┌─ Data extract
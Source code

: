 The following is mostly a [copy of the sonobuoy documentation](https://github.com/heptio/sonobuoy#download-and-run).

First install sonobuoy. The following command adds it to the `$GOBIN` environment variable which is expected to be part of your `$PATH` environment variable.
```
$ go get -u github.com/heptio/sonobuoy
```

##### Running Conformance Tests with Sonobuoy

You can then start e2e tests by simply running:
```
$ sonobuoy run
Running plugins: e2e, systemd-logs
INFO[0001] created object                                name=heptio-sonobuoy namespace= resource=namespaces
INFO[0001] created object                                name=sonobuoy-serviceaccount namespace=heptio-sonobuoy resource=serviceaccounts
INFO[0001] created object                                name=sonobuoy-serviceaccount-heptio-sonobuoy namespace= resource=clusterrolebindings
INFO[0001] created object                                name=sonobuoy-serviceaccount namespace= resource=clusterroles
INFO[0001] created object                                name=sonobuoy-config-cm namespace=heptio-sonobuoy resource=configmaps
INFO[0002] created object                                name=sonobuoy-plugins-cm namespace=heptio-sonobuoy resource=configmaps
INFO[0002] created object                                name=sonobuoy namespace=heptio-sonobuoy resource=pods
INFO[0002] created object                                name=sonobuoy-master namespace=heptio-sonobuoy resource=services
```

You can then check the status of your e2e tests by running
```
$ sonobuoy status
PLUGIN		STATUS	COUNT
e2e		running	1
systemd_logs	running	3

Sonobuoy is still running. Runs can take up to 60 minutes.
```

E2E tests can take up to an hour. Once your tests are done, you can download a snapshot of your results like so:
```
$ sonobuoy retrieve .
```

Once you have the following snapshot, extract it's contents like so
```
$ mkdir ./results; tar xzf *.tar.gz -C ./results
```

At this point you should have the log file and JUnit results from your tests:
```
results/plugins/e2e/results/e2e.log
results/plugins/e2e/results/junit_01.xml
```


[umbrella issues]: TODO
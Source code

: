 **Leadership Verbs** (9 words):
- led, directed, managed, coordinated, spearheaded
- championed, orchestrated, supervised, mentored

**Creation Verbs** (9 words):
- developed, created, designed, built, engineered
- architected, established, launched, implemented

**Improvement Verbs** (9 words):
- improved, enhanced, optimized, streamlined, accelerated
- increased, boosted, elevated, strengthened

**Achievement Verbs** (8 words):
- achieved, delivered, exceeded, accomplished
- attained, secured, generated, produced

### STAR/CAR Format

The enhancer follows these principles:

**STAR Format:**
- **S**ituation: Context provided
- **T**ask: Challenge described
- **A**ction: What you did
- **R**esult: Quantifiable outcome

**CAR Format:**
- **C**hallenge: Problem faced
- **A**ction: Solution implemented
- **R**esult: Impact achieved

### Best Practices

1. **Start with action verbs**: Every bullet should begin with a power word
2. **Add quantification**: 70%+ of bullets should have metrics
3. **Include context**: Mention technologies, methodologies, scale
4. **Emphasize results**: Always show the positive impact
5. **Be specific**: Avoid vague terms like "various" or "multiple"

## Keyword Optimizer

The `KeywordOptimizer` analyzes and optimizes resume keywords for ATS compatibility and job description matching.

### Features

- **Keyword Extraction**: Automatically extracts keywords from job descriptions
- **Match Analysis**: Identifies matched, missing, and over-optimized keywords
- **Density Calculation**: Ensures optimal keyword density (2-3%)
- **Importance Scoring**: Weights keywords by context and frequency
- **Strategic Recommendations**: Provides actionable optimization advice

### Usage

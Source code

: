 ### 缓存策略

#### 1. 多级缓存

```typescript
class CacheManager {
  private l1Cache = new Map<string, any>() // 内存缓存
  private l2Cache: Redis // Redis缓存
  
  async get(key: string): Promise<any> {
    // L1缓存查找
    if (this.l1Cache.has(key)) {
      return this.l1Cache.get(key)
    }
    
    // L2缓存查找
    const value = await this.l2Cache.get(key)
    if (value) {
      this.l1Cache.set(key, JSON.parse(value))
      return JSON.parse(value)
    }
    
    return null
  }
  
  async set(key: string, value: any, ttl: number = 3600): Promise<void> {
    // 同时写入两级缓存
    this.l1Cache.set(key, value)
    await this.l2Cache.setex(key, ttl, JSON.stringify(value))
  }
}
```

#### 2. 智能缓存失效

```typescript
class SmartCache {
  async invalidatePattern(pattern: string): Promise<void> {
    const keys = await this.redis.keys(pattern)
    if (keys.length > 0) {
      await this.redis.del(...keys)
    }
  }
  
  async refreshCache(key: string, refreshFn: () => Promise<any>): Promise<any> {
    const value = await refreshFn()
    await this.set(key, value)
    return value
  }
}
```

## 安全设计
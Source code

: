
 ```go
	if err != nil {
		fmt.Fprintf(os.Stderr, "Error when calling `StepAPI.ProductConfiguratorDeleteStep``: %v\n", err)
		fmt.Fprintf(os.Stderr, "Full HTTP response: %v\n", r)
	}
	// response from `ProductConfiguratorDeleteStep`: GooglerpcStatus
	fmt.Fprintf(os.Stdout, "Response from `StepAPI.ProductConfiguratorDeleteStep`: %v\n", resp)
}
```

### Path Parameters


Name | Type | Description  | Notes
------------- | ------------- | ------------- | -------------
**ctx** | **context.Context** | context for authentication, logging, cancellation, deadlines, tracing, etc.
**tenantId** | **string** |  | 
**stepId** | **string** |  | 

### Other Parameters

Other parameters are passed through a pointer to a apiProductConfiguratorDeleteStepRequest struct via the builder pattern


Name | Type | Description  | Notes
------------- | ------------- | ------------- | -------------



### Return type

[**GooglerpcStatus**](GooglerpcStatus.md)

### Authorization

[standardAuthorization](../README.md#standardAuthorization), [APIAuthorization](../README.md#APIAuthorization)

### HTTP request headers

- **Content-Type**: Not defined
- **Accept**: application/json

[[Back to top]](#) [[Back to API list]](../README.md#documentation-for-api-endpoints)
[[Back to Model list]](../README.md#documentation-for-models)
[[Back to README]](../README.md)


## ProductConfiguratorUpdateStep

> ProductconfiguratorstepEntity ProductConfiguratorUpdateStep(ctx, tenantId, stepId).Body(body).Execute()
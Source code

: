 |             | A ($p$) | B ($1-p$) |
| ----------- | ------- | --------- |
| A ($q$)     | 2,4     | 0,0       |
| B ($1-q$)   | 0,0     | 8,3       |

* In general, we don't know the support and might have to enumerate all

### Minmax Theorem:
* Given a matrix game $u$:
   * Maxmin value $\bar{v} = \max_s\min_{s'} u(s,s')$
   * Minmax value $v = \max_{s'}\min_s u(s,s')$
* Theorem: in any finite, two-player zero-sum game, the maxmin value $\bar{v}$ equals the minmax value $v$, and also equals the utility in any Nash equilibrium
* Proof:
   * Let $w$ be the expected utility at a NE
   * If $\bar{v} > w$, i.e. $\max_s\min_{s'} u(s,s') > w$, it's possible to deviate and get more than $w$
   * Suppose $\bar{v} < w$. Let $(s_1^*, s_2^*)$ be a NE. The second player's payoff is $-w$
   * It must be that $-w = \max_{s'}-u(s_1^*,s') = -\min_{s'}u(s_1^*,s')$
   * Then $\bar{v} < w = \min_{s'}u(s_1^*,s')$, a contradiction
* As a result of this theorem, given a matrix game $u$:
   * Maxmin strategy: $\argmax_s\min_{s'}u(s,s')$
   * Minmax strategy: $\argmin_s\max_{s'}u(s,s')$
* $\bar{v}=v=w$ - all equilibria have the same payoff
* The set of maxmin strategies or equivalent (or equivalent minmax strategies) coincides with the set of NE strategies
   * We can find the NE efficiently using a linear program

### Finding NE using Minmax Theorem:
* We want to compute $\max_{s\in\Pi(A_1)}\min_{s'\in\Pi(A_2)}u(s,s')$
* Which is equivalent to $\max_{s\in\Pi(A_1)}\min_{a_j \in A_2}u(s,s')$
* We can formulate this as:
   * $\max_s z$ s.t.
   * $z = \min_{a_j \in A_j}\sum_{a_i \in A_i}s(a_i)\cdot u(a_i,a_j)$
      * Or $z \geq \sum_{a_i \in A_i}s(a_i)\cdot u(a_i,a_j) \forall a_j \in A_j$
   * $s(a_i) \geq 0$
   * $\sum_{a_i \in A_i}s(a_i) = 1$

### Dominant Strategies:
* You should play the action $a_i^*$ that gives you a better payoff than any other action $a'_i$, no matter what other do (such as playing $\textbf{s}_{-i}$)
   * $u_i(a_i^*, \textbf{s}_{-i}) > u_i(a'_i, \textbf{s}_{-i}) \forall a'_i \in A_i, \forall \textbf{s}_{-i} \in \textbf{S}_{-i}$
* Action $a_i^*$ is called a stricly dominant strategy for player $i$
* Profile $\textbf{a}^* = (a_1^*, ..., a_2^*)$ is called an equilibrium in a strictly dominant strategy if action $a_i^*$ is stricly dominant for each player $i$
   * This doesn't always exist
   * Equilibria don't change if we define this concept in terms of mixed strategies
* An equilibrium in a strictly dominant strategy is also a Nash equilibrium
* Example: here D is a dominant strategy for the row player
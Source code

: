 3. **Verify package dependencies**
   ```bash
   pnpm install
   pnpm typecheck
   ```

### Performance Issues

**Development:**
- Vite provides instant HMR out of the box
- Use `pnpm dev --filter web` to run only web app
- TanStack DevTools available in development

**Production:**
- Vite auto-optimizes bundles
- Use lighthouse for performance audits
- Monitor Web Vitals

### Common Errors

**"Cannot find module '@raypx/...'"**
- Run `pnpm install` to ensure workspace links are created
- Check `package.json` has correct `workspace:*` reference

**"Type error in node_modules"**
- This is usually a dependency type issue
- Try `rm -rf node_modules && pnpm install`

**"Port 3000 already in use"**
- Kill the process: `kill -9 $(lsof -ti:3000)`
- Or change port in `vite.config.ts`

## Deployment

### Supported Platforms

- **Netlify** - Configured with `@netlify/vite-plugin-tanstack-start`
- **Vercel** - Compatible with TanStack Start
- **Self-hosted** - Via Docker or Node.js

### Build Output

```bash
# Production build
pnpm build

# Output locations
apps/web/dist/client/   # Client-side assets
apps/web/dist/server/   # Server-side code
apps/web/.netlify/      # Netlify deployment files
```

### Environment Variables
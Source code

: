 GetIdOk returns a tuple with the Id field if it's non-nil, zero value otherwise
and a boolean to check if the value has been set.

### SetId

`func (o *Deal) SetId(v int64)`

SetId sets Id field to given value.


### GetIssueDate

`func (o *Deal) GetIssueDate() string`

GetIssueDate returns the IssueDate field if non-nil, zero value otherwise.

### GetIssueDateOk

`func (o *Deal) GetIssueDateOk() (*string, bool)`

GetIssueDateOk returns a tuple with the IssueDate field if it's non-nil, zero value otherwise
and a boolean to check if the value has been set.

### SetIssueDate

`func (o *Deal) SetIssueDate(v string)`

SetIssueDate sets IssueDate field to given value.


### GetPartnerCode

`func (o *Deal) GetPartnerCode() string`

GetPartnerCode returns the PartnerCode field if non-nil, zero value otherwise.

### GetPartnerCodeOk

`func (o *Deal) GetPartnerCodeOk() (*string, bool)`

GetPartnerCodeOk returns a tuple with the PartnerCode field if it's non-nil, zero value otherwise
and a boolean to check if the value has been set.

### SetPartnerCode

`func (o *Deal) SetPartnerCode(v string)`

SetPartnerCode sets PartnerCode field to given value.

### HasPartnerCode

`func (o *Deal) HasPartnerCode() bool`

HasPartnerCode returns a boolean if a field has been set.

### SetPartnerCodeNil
└─
What you will do: Across all the entries above, count each line that has the word "Deal" in it, and give only the count.

Answer to the exercise: 8